== Work to complete ==
Look through the material below and copy every line containing the word "cdot".
---------- Records for processing
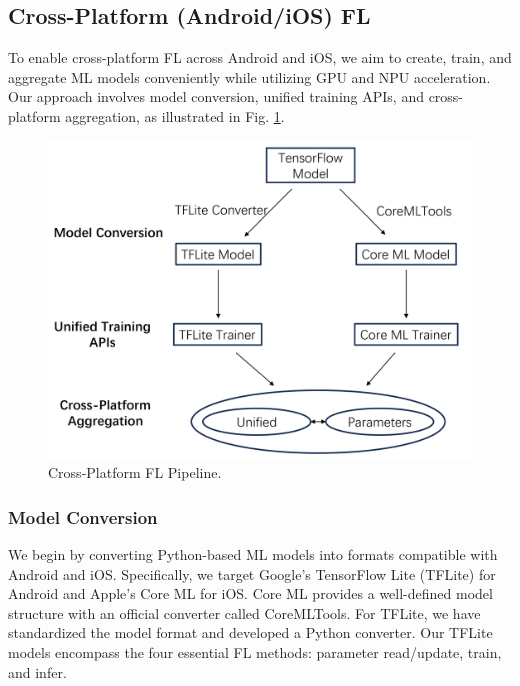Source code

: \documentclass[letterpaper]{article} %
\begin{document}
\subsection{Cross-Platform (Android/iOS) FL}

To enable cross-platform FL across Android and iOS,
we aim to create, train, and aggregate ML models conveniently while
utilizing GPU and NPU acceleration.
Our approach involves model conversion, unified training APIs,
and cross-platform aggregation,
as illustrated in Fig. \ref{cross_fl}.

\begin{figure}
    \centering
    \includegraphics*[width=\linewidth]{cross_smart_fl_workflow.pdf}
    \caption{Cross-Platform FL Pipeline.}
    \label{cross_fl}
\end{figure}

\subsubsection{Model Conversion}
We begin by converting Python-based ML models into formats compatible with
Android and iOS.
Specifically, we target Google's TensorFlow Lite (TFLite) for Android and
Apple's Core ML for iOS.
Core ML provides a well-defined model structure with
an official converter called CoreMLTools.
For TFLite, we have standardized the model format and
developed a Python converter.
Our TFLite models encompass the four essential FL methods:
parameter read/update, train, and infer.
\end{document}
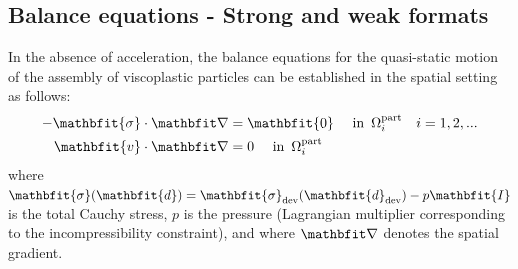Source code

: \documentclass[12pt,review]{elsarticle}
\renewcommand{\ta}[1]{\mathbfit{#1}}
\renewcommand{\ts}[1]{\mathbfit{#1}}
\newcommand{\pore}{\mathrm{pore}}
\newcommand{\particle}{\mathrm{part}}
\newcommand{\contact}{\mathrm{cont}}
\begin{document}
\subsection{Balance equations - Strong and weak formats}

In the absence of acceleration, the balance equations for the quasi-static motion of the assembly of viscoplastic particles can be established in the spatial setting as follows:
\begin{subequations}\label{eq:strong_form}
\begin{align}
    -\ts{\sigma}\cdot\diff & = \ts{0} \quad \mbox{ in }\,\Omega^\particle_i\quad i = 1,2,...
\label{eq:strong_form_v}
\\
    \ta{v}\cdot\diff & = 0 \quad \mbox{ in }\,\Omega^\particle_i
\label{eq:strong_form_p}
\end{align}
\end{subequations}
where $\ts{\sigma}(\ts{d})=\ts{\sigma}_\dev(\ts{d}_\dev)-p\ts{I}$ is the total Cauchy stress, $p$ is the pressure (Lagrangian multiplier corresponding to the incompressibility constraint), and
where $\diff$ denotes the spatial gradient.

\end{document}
--------------------
== Task result ==
    -\ts{\sigma}\cdot\diff & = \ts{0} \quad \mbox{ in }\,\Omega^\particle_i\quad i = 1,2,...
    \ta{v}\cdot\diff & = 0 \quad \mbox{ in }\,\Omega^\particle_i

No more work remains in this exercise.